Hugh Conway, the protagonist of James Hilton's novel The Lost Horizon, is a character who must make difficult choices. In some ways Conway is a typically British hero, capable of great heroism on occasion, but in many other ways almost disturbingly passive and detached.
When the group realizes that they are being kidnapped, Conway does help out with writing SOS messages in multiple languages, but he does not actively resist the kidnappers. Upon arrival in Shangri-la, and his discovery that he has the opportunity to become the new leader of this idyllic society, he must decide between two duties, one to help his companions back to civilization and the other to pick up the responsibility of leadership.

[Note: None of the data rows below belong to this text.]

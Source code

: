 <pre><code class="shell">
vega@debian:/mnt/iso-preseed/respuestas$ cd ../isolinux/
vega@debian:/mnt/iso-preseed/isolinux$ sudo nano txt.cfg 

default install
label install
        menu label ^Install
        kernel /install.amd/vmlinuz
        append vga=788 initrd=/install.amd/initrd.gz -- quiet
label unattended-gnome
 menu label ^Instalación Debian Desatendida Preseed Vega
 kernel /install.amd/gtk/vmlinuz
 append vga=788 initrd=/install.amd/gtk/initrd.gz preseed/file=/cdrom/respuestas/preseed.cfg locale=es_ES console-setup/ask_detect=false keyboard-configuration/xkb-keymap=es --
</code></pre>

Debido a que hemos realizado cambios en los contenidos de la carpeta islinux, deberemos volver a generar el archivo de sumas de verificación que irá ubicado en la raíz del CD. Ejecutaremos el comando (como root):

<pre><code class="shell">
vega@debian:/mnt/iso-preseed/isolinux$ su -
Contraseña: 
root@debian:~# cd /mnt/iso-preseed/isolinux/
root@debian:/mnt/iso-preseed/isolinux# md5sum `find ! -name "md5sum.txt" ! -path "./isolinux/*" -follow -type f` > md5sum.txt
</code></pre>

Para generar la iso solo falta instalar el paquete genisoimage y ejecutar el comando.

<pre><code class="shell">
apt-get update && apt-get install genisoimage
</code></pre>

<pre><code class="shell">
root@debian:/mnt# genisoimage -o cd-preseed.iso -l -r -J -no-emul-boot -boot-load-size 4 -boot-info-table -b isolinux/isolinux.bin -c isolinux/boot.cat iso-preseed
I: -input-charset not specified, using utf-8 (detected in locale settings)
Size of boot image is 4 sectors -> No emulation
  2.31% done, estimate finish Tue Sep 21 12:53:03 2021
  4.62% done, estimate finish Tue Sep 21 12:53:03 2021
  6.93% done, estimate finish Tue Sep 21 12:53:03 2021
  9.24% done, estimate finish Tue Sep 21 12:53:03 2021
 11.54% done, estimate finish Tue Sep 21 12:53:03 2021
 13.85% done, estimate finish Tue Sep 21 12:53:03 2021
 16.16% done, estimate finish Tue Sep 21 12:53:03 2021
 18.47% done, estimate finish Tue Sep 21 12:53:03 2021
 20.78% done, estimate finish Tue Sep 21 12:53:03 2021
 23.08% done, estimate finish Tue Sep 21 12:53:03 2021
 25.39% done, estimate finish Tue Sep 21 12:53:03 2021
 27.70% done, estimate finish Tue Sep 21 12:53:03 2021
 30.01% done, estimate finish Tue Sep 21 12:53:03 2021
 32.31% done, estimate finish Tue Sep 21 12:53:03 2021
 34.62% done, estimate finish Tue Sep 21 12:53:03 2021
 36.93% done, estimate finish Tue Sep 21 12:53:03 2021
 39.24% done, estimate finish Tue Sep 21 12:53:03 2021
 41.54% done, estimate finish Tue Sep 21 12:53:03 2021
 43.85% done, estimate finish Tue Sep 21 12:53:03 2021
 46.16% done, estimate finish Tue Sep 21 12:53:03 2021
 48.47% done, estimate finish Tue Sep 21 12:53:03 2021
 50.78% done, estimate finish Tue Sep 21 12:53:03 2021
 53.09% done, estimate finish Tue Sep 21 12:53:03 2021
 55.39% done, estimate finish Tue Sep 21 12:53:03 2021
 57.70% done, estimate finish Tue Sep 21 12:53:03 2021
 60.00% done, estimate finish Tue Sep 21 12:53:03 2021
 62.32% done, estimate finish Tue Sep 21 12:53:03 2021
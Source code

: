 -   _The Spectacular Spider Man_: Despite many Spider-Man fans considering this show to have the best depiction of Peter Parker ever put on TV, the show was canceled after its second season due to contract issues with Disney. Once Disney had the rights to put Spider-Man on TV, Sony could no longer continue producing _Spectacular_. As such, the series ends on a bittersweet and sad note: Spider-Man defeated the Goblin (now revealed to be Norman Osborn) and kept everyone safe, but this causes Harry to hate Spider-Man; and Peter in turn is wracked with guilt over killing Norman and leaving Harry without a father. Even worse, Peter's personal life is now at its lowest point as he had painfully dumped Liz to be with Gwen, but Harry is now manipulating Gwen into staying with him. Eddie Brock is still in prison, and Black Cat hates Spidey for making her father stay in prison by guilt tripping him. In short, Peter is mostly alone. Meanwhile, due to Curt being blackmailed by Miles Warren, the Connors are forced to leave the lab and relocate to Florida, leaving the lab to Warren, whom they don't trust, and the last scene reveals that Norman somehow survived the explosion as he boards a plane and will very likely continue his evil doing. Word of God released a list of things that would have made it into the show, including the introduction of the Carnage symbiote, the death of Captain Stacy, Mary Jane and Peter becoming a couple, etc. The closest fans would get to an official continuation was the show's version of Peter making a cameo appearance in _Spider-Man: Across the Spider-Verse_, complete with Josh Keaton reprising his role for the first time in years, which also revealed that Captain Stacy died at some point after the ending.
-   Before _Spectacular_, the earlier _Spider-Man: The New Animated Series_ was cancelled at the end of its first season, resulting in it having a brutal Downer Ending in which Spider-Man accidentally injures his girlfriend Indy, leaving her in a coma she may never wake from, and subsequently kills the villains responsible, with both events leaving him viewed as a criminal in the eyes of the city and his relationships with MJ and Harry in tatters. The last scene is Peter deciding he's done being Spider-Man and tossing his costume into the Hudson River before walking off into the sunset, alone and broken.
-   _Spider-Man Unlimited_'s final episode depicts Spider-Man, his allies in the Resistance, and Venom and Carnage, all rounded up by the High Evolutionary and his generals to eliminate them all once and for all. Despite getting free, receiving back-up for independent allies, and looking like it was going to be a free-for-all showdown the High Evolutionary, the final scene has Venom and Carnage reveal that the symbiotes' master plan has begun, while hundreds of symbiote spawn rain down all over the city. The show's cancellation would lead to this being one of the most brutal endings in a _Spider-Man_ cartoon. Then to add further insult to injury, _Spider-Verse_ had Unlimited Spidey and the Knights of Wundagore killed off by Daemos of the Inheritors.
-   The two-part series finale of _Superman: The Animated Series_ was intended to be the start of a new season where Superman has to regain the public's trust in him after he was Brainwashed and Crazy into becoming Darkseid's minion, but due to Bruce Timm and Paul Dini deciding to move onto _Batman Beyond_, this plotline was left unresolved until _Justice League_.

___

The first point we need to examine in judging Conway is the unspoken assumption that he is obliged to make these decisions because in some way he is so essential that Shangri-la needs his leadership and that his companions could not make it back from Shangri-la in the company of professional porters, but instead require his company. In other words, to a great degree his dilemma is the product of his own sense of self importance.
In terms of the decision, he does make the choice which he finds personally least pleasant, of accompanying his companions and seeing them to safety, in a manner that would be considerable honorable within the structure of upper class English beliefs about duty as they would have been framed within his period. Of course, if we accept the premise that he is the ideal leader for Shangri-la, we could also argue that he is evading an important responsibility in leaving. In either case, he must make a choice, and whichever course of action he chooses will be honorable in so far as it aids one group for which he is responsible and dishonorable in the sense that it harms the other group.